On Thu, 10 Sep 2009, Irwin, James R wrote:
Hi. Wondering if anyone can point me toward how to get Gretl to
do the equivalent of STATA's collapse command. For example, I
have a data set with about 1,000 observations with YEAR X2 and
X3 (where YEAR is an integer with values from 1760 to 1880).
I want to get a data set that is the count and average of X2 by
YEAR. In STATA I write
collapse (count) num2=X2 (mean) avg2=X2, by(YEAR)
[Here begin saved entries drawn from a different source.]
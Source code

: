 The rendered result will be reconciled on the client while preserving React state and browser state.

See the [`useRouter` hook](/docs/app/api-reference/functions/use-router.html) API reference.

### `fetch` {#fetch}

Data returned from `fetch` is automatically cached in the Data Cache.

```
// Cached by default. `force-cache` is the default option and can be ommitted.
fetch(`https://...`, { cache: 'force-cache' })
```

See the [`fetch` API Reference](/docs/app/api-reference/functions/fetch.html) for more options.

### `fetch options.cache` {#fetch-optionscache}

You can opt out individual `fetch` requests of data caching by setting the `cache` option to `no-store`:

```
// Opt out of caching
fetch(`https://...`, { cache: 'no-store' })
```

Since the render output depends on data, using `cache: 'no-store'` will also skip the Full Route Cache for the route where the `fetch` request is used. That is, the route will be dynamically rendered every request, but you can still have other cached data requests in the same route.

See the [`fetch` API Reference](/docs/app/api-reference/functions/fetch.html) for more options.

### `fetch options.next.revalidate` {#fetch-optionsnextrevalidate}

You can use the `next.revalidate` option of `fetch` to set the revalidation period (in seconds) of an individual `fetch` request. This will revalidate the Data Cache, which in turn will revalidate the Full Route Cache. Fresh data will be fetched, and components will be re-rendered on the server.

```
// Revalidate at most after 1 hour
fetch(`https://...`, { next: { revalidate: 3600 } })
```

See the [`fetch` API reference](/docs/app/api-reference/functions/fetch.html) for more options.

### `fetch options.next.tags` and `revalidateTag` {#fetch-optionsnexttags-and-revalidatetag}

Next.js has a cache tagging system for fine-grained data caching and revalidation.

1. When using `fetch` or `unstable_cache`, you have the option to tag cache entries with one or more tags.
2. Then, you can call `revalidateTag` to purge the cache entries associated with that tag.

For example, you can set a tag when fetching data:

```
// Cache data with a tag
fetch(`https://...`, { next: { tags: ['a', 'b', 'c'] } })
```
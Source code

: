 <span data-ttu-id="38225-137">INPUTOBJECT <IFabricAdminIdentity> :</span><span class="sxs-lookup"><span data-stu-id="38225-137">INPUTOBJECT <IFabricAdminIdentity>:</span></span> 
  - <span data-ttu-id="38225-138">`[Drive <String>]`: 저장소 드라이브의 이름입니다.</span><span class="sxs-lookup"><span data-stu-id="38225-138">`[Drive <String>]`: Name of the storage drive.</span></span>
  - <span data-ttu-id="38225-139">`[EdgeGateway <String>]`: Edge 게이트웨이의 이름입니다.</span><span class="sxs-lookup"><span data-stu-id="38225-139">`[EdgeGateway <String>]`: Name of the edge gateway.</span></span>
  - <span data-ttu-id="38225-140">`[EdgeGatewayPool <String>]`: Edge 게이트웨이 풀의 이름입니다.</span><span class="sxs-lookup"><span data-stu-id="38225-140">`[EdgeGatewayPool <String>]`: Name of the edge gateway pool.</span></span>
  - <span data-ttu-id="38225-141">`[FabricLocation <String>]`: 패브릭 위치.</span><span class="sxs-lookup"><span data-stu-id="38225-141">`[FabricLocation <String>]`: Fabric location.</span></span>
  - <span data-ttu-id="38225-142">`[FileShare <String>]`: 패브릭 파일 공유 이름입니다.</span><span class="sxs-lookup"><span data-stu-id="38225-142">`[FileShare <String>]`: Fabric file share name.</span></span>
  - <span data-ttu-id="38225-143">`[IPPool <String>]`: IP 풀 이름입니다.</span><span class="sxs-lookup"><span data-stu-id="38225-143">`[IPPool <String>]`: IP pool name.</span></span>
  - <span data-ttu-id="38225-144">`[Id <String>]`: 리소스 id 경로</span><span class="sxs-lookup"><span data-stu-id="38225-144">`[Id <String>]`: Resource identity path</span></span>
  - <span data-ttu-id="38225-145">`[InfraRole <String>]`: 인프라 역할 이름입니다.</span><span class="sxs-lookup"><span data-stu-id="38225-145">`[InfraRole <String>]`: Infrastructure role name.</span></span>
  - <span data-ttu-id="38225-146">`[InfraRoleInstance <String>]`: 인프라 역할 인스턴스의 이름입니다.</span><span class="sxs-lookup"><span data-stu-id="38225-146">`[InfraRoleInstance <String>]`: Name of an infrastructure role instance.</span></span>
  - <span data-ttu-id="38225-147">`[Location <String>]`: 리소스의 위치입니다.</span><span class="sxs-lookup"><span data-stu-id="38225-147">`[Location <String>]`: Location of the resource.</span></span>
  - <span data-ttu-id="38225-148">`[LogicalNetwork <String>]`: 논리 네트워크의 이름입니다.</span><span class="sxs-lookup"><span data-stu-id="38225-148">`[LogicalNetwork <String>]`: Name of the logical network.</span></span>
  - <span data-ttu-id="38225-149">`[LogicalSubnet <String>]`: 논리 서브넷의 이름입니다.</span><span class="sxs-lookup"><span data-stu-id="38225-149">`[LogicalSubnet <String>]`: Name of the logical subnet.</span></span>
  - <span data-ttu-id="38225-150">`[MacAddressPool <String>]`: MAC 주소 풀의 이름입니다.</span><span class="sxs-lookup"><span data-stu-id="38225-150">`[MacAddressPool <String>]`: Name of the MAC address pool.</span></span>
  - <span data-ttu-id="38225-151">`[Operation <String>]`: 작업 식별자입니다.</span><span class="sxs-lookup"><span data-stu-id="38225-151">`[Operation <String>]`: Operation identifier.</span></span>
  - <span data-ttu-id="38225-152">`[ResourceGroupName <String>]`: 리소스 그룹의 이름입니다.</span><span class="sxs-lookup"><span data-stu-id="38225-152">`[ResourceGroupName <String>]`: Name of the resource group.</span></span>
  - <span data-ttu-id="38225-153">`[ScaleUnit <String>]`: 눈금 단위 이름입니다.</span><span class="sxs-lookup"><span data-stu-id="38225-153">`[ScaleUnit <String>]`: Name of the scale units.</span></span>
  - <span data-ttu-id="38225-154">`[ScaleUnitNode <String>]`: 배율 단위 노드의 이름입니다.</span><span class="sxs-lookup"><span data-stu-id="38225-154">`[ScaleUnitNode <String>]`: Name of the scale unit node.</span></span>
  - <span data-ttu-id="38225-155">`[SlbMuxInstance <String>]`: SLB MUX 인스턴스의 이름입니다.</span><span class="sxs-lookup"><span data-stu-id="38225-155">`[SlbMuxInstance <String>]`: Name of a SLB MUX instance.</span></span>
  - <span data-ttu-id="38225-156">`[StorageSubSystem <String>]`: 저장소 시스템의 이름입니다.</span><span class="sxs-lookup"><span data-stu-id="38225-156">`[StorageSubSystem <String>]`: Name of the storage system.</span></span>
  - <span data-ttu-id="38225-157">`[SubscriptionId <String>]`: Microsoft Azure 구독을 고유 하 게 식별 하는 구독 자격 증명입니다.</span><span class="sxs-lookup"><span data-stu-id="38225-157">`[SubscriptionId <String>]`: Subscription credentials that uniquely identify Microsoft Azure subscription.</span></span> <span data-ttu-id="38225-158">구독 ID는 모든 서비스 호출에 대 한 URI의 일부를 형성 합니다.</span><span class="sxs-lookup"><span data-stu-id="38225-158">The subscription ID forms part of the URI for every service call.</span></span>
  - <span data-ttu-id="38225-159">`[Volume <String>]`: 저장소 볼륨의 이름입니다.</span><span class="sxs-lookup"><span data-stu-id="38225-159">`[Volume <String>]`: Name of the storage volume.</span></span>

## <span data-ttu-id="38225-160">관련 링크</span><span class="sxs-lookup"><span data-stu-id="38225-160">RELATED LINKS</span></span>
and I get a data set with that is YEAR and counts and means of
the variable X2 for each year.
From what I've seen of Gretl it seems this should be a trivial
exercise but I seem to be stumped.
Thanks for your consideration. -- jim irwin (economic historian,
trying to migrate from STATA).
Welcome to the gretl list, and I hope we can help you to migrate
without too much pain!
I have to admit that Stata's "collapse" command seems oddly
specific to me -- I mean, I wouldn't have thought that such an
apparently specialized operation would merit a command to itself.
But maybe that just shows lack of imagination on my part!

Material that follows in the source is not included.